Select either the Variance Components Real Parameters or the Variance Components Beta Parameters from the Output | Specific Model Output menu choice of the Results Browser Window. The basic concept is that the S(1), S(2), …, S(n), are considered a random sample from some distribution, hence have a mean and variance. If we could directly observe (i.e., measure without error) these survival rates, we would still make use of the S(i) in our thinking and in our models on population dynamics. We would also compute a mean and the usual simple estimate of sigma^2. However, we have instead a type of measurement error variation and covariance in our values S-hat(i) . When that measurement (sampling) variation is included into the inference methods, we end up with rather more complicated estimators of these two “population” parameters. Moreover, if the estimated sampling variances and covariances, in the real parameters variance-covariance matrix, are too big we cannot with any reliability partition the total observed variance,
sum from i =1 to n (S-hat(i) – Mean(S-hat))^2 / (n – 1)
into sigma^2-hat and the average of the diagonal elements of the real parameters variance-covariance matrix.
Variance Components Parameter Indices
Once we have estimated the process variance (sigma^2-hat), we can consider an unconditional estimator of the unobserved parameters S (S-tilde) and a corresponding variance-covariance matrix.
To specify the parameters, S-hat(i), to be used in estimating sigma^2-hat, you select them from the list of parameters, or else specify their indices in the edit box, e.g.,
6 7 8 9 10
in the edit box.
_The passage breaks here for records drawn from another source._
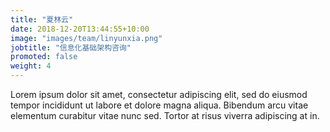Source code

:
 ```yaml
---
title: "夏林云"
date: 2018-12-20T13:44:55+10:00
image: "images/team/linyunxia.png"
jobtitle: "信息化基础架构咨询"
promoted: false
weight: 4
---
```


Lorem ipsum dolor sit amet, consectetur adipiscing elit, sed do eiusmod tempor incididunt ut labore et dolore magna aliqua. Bibendum arcu vitae elementum curabitur vitae nunc sed. Tortor at risus viverra adipiscing at in.
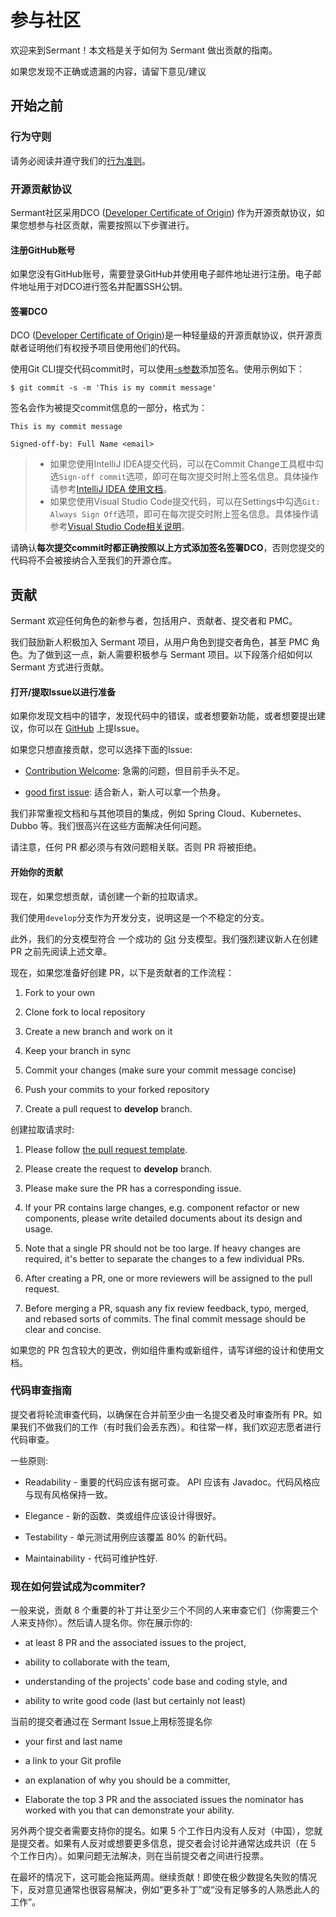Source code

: # 参与社区

欢迎来到Sermant！本文档是关于如何为 Sermant 做出贡献的指南。

如果您发现不正确或遗漏的内容，请留下意见/建议

## 开始之前

### 行为守则

请务必阅读并遵守我们的[行为准则](https://github.com/huaweicloud/Sermant/tree/develop/CODE_OF_CONDUCT.md)。

### 开源贡献协议

Sermant社区采用DCO ([Developer Certificate of Origin](https://developercertificate.org/)) 作为开源贡献协议，如果您想参与社区贡献，需要按照以下步骤进行。

#### 注册GitHub账号

如果您没有GitHub账号，需要登录GitHub并使用电子邮件地址进行注册。电子邮件地址用于对DCO进行签名并配置SSH公钥。

#### 签署DCO

DCO ([Developer Certificate of Origin](https://developercertificate.org/))是一种轻量级的开源贡献协议，供开源贡献者证明他们有权授予项目使用他们的代码。

使用Git CLI提交代码commit时，可以使用[-s参数](https://git-scm.com/docs/git-commit)添加签名。使用示例如下：

```shell
$ git commit -s -m 'This is my commit message'
```

签名会作为被提交commit信息的一部分，格式为：

```
This is my commit message

Signed-off-by: Full Name <email>
```

> - 如果您使用IntelliJ IDEA提交代码，可以在Commit Change工具框中勾选`Sign-off commit`选项，即可在每次提交时附上签名信息。具体操作请参考[IntelliJ IDEA 使用文档](https://www.jetbrains.com/help/idea/commit-changes-dialog.html#2ddf66ea)。
> - 如果您使用Visual Studio Code提交代码，可以在Settings中勾选`Git: Always Sign Off`选项，即可在每次提交时附上签名信息。具体操作请参考[Visual Studio Code相关说明](https://github.com/microsoft/vscode/issues/83096)。



请确认**每次提交commit时都正确按照以上方式添加签名签署DCO**，否则您提交的代码将不会被接纳合入至我们的开源仓库。

## 贡献

Sermant 欢迎任何角色的新参与者，包括用户、贡献者、提交者和 PMC。

我们鼓励新人积极加入 Sermant 项目，从用户角色到提交者角色，甚至 PMC 角色。为了做到这一点，新人需要积极参与 Sermant 项目。以下段落介绍如何以 Sermant 方式进行贡献。

#### 打开/提取Issue以进行准备

如果你发现文档中的错字，发现代码中的错误，或者想要新功能，或者想要提出建议，你可以在 [GitHub](https://github.com/huaweicloud/Sermant/issues/new) 上提Issue。

如果您只想直接贡献，您可以选择下面的Issue:

-   [Contribution Welcome](https://github.com/huaweicloud/Sermant/labels/contribution%20welcome): 急需的问题，但目前手头不足。
    
-   [good first issue](https://github.com/huaweicloud/Sermant/labels/good%20first%20issue): 适合新人，新人可以拿一个热身。
    

我们非常重视文档和与其他项目的集成，例如 Spring Cloud、Kubernetes、Dubbo 等。我们很高兴在这些方面解决任何问题。

请注意，任何 PR 都必须与有效问题相关联。否则 PR 将被拒绝。

#### 开始你的贡献

现在，如果您想贡献，请创建一个新的拉取请求。

我们使用`develop`分支作为开发分支，说明这是一个不稳定的分支。

此外，我们的分支模型符合 一个成功的 [Git](https://nvie.com/posts/a-successful-git-branching-model/) 分支模型。我们强烈建议新人在创建 PR 之前先阅读上述文章。

现在，如果您准备好创建 PR，以下是贡献者的工作流程：

1.  Fork to your own
    
2.  Clone fork to local repository
    
3.  Create a new branch and work on it
    
4.  Keep your branch in sync
    
5.  Commit your changes (make sure your commit message concise)
    
6.  Push your commits to your forked repository
    
7.  Create a pull request to **develop** branch.
    

创建拉取请求时:

1. Please follow [the pull request template](https://github.com/huaweicloud/Sermant/tree/develop/.github/PULL_REQUEST_TEMPLATE.md).
   
2. Please create the request to **develop** branch.
   
3. Please make sure the PR has a corresponding issue.
   
4. If your PR contains large changes, e.g. component refactor or new components, please write detailed documents about its design and usage.
   
5. Note that a single PR should not be too large. If heavy changes are required, it's better to separate the changes to a few individual PRs.
   
6. After creating a PR, one or more reviewers will be assigned to the pull request.
   
7. Before merging a PR, squash any fix review feedback, typo, merged, and rebased sorts of commits. The final commit message should be clear and concise.
   

如果您的 PR 包含较大的更改，例如组件重构或新组件，请写详细的设计和使用文档。

### 代码审查指南

提交者将轮流审查代码，以确保在合并前至少由一名提交者及时审查所有 PR。如果我们不做我们的工作（有时我们会丢东西）。和往常一样，我们欢迎志愿者进行代码审查。

一些原则:

- Readability - 重要的代码应该有据可查。 API 应该有 Javadoc。代码风格应与现有风格保持一致。
  
- Elegance - 新的函数、类或组件应该设计得很好。
  
- Testability - 单元测试用例应该覆盖 80% 的新代码。
  
- Maintainability - 代码可维护性好.
  

### 现在如何尝试成为commiter?

一般来说，贡献 8 个重要的补丁并让至少三个不同的人来审查它们（你需要三个人来支持你）。然后请人提名你。你在展示你的:

- at least 8 PR and the associated issues to the project,
  
- ability to collaborate with the team,
  
- understanding of the projects' code base and coding style, and
  
- ability to write good code (last but certainly not least)
  

当前的提交者通过在 Sermant Issue上用标签提名你

-   your first and last name
    
-   a link to your Git profile
    
-   an explanation of why you should be a committer,
    
-   Elaborate the top 3 PR and the associated issues the nominator has worked with you that can demonstrate your ability.
    

另外两个提交者需要支持你的提名。如果 5 个工作日内没有人反对（中国），您就是提交者。如果有人反对或想要更多信息，提交者会讨论并通常达成共识（在 5 个工作日内）。如果问题无法解决，则在当前提交者之间进行投票。

<MyImage src="/docs-img/contribute.png"/>

在最坏的情况下，这可能会拖延两周。继续贡献！即使在极少数提名失败的情况下，反对意见通常也很容易解决，例如“更多补丁”或“没有足够多的人熟悉此人的工作”。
You can also use the “to” operator to specify a range of values, such as
6 to 10
to specify the range of values 6 through 10. The “to” operator can also be combined with the “by” operator to select steps within the range. For example
1 to 10 by 3
would select the values 1, 4, 7, and 10.
Variance Components Design Matrix
The default model for the S-hat(i) values is the mean. To select a linear trend model, click that model in the upper right corner of the dialog window. You can also specify your own design matrix, instead of accepting 1 of the 2 built-in models.
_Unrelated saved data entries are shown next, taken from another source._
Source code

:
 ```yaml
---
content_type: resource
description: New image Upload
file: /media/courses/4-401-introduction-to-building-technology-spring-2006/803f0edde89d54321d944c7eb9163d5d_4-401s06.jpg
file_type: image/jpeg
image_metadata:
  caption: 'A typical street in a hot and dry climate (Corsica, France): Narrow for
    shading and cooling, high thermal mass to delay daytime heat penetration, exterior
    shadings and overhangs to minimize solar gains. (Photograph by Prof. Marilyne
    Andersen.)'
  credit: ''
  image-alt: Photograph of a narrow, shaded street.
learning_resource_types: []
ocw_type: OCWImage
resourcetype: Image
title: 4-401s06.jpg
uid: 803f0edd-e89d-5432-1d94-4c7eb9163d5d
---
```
When you have specified the parameters and model, click the OK button. You can also abort the calculation by clicking the Cancel button.
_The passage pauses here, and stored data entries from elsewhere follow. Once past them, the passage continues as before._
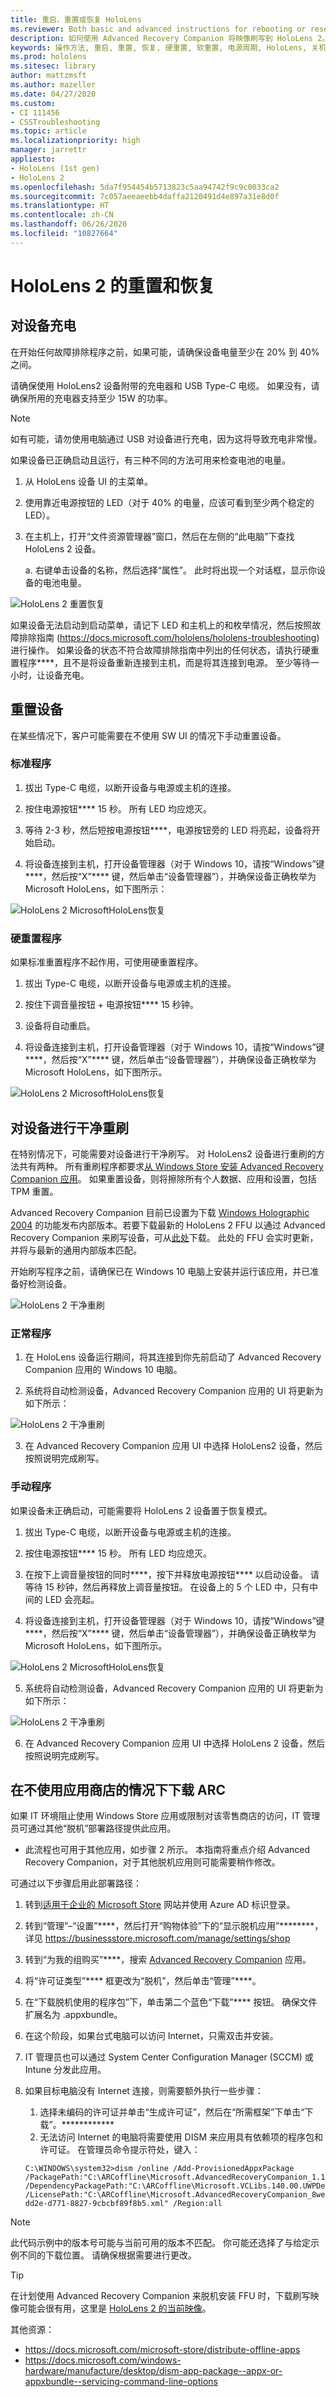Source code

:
 ```yaml
---
title: 重启、重置或恢复 HoloLens
ms.reviewer: Both basic and advanced instructions for rebooting or resetting your HoloLens.
description: 如何使用 Advanced Recovery Companion 将映像刷写到 HoloLens 2。
keywords: 操作方法, 重启, 重置, 恢复, 硬重置, 软重置, 电源周期, HoloLens, 关机, arc, advanced recovery companion
ms.prod: hololens
ms.sitesec: library
author: mattzmsft
ms.author: mazeller
ms.date: 04/27/2020
ms.custom:
- CI 111456
- CSSTroubleshooting
ms.topic: article
ms.localizationpriority: high
manager: jarrettr
appliesto:
- HoloLens (1st gen)
- HoloLens 2
ms.openlocfilehash: 5da7f954454b5713823c5aa94742f9c9c0033ca2
ms.sourcegitcommit: 7c057aeeaeebb4daffa2120491d4e897a31e8d0f
ms.translationtype: HT
ms.contentlocale: zh-CN
ms.lasthandoff: 06/26/2020
ms.locfileid: "10827664"
---
```

# HoloLens 2 的重置和恢复

## 对设备充电

在开始任何故障排除程序之前，如果可能，请确保设备电量至少在 20% 到 40% 之间。

请确保使用 HoloLens2 设备附带的充电器和 USB Type-C 电缆。 如果没有，请确保所用的充电器支持至少 15W 的功率。

> [!NOTE]
> 如有可能，请勿使用电脑通过 USB 对设备进行充电，因为这将导致充电非常慢。

如果设备已正确启动且运行，有三种不同的方法可用来检查电池的电量。

1. 从 HoloLens 设备 UI 的主菜单。
2. 使用靠近电源按钮的 LED（对于 40% 的电量，应该可看到至少两个稳定的 LED）。
3. 在主机上，打开“文件资源管理器”窗口，然后在左侧的“此电脑”下查找 HoloLens 2 设备。
    
      a. 右键单击设备的名称，然后选择“属性”。 此时将出现一个对话框，显示你设备的电池电量。

![HoloLens 2 重置恢复](images/ResetRecovery2.png)

如果设备无法启动到启动菜单，请记下 LED 和主机上的和枚举情况，然后按照故障排除指南 (https://docs.microsoft.com/hololens/hololens-troubleshooting) 进行操作。 如果设备的状态不符合故障排除指南中列出的任何状态，请执行硬重置程序****，且不是将设备重新连接到主机，而是将其连接到电源。 至少等待一小时，让设备充电。

## 重置设备

在某些情况下，客户可能需要在不使用 SW UI 的情况下手动重置设备。 

### 标准程序
1. 拔出 Type-C 电缆，以断开设备与电源或主机的连接。

2. 按住电源按钮**** 15 秒。 所有 LED 均应熄灭。

3. 等待 2-3 秒，然后短按电源按钮****，电源按钮旁的 LED 将亮起，设备将开始启动。 

4. 将设备连接到主机，打开设备管理器（对于 Windows 10，请按“Windows”键****，然后按“X”**** 键，然后单击“设备管理器”），并确保设备正确枚举为 Microsoft HoloLens，如下图所示：

![HoloLens 2 MicrosoftHoloLens恢复](images/MicrosoftHoloLensRecovery.png)

### 硬重置程序

如果标准重置程序不起作用，可使用硬重置程序。

1. 拔出 Type-C 电缆，以断开设备与电源或主机的连接。

2. 按住下调音量按钮 + 电源按钮**** 15 秒钟。

3. 设备将自动重启。 

4. 将设备连接到主机，打开设备管理器（对于 Windows 10，请按“Windows”键****，然后按“X”**** 键，然后单击“设备管理器”），并确保设备正确枚举为 Microsoft HoloLens，如下图所示。

![HoloLens 2 MicrosoftHoloLens恢复](images/MicrosoftHoloLens_DeviceManager.png)

## 对设备进行干净重刷

在特别情况下，可能需要对设备进行干净刷写。 对 HoloLens2 设备进行重刷的方法共有两种。 所有重刷程序都要求[从 Windows Store 安装 Advanced Recovery Companion 应用](https://www.microsoft.com/store/productId/9P74Z35SFRS8)。 如果重置设备，则将擦除所有个人数据、应用和设置，包括 TPM 重置。

Advanced Recovery Companion 目前已设置为下载 [Windows Holographic 2004](hololens-release-notes.md#windows-holographic-version-2004) 的功能发布内部版本。若要下载最新的 HoloLens 2 FFU 以通过 Advanced Recovery Companion 来刷写设备，可从[此处](https://aka.ms/hololens2download)下载。 此处的 FFU 会实时更新，并将与最新的通用内部版本匹配。 

开始刷写程序之前，请确保已在 Windows 10 电脑上安装并运行该应用，并已准备好检测设备。

![HoloLens 2 干净重刷](images/ARC1.png)

### 正常程序

1. 在 HoloLens 设备运行期间，将其连接到你先前启动了 Advanced Recovery Companion 应用的 Windows 10 电脑。

2. 系统将自动检测设备，Advanced Recovery Companion 应用的 UI 将更新为如下所示：

![HoloLens 2 干净重刷](images/ARC2.png)

3. 在 Advanced Recovery Companion 应用 UI 中选择 HoloLens2 设备，然后按照说明完成刷写。

### 手动程序

如果设备未正确启动，可能需要将 HoloLens 2 设备置于恢复模式。

1. 拔出 Type-C 电缆，以断开设备与电源或主机的连接。 

2. 按住电源按钮**** 15 秒。 所有 LED 均应熄灭。 

3. 在按下上调音量按钮的同时****，按下并释放电源按钮**** 以启动设备。 请等待 15 秒钟，然后再释放上调音量按钮。 在设备上的 5 个 LED 中，只有中间的 LED 会亮起。

4. 将设备连接到主机，打开设备管理器（对于 Windows 10，请按“Windows”键****，然后按“X”**** 键，然后单击“设备管理器”），并确保设备正确枚举为 Microsoft HoloLens，如下图所示。

![HoloLens 2 MicrosoftHoloLens恢复](images/MicrosoftHoloLensRecovery.png)

5. 系统将自动检测设备，Advanced Recovery Companion 应用的 UI 将更新为如下所示：

![HoloLens 2 干净重刷](images/ARC2.png)

6. 在 Advanced Recovery Companion 应用 UI 中选择 HoloLens 2 设备，然后按照说明完成刷写。

## 在不使用应用商店的情况下下载 ARC

如果 IT 环境阻止使用 Windows Store 应用或限制对该零售商店的访问，IT 管理员可通过其他“脱机”部署路径提供此应用。 

- 此流程也可用于其他应用，如步骤 2 所示。 本指南将重点介绍 Advanced Recovery Companion，对于其他脱机应用则可能需要稍作修改。  

可通过以下步骤启用此部署路径：
1.  转到[适用于企业的 Microsoft Store](https://businessstore.microsoft.com) 网站并使用 Azure AD 标识登录。
1.  转到“管理”–“设置”****，然后打开“购物体验”下的“显示脱机应用”********，详见 https://businessstore.microsoft.com/manage/settings/shop 
1.  转到“为我的组购买”****，搜索 [Advanced Recovery Companion](https://businessstore.microsoft.com/store/details/advanced-recovery-companion/9P74Z35SFRS8) 应用。
1.  将“许可证类型”**** 框更改为“脱机”，然后单击“管理”****。
1.  在“下载脱机使用的程序包”下，单击第二个蓝色“下载”**** 按钮。 确保文件扩展名为 .appxbundle。
1.  在这个阶段，如果台式电脑可以访问 Internet，只需双击并安装。 
1.  IT 管理员也可以通过 System Center Configuration Manager (SCCM) 或 Intune 分发此应用。
1.  如果目标电脑没有 Internet 连接，则需要额外执行一些步骤： 
    1.  选择未编码的许可证并单击“生成许可证”，然后在“所需框架”下单击“下载”。************ 
    1.  无法访问 Internet 的电脑将需要使用 DISM 来应用具有依赖项的程序包和许可证。 在管理员命令提示符处，键入：

      ```console
      C:\WINDOWS\system32>dism /online /Add-ProvisionedAppxPackage /PackagePath:"C:\ARCoffline\Microsoft.AdvancedRecoveryCompanion_1.19050.1301.0_neutral_~_8wekyb3d8bbwe.appxbundle" /DependencyPackagePath:"C:\ARCoffline\Microsoft.VCLibs.140.00.UWPDesktop_14.0.27629.0_x86__8wekyb3d8bbwe.appx" /LicensePath:"C:\ARCoffline\Microsoft.AdvancedRecoveryCompanion_8wekyb3d8bbwe_f72ce112-dd2e-d771-8827-9cbcbf89f8b5.xml" /Region:all
      ```
> [!NOTE]
> 此代码示例中的版本号可能与当前可用的版本不匹配。 你可能还选择了与给定示例不同的下载位置。 请确保根据需要进行更改。

> [!TIP]
> 在计划使用 Advanced Recovery Companion 来脱机安装 FFU 时，下载刷写映像可能会很有用，这里是 [HoloLens 2 的当前映像](https://aka.ms/hololens2download)。 

其他资源：
- https://docs.microsoft.com/microsoft-store/distribute-offline-apps 
- https://docs.microsoft.com/windows-hardware/manufacture/desktop/dism-app-package--appx-or-appxbundle--servicing-command-line-options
The initial output from the variance component estimation will be displayed from the numerical procedure that computes the estimates. The default is to display a numerical summary of the parameter estimates (both the original estimates and the “shrunk” estimates (S-tilde)), plus a graph of the original estimates and their confidence intervals, the “shrunk” estimates (S-tilde) and their confidence intervals, and the estimates from the model used for shrinking the original estimates (i.e., either the mean, linear trend, or user-specified design matrix). However options on the Variance Components Dialog Window allow you to select what output will be displayed. Output from the variance component estimation routine will be displayed in a NotePad window, including the estimate of sigma^2 and its 95% confidence interval, sigma and its 95% confidence interval, beta (the parameters for the linear model) and its variance-covariance matrix, and S-tilde and its variance-covariance matrix and standard errors.
Variance Components Output
Several modes of output are available from the variance components estimator. Output in the NotePad Window provides you with estimates of the beta parameters of the model you specified, the S-tilde vector and associated measures of precsion, sigma^2 and associated confidence intervals, and sigma and associated confidence intervals. Additional check boxes along the right side of the dialog box allow you to have additional output.
Besides the NotePad Window, you can also view a graph of the S-hat, S-tilde, and mean values, along with confidence intervals. This plot is useful for visualizing the amount of shrinkage that has taken place.
Variance Components Random Effects Model
The random effects model represents an intermediate model (in terms of the number of parameters) between the S(t) and S(.) model. To obtain the AICc or QAICc for the random effects model, select the Random Effects Model option in the list of Output Options. The numerical estimation code of MARK will then be run, with real parameter values fixed to their S-tilde values. The correct number of parameters estimated for this model is the number of parameters estimated by MARK for this model with the parameters fixed to S-tilde, plus the trace of the G matrix from the variance components analysis. Because the trace of G is not an integer, the number of parameters estimated for this model will not be an integer in the Results Browser Window.
The output for this random effects model is saved in the Model Notes field for later viewing.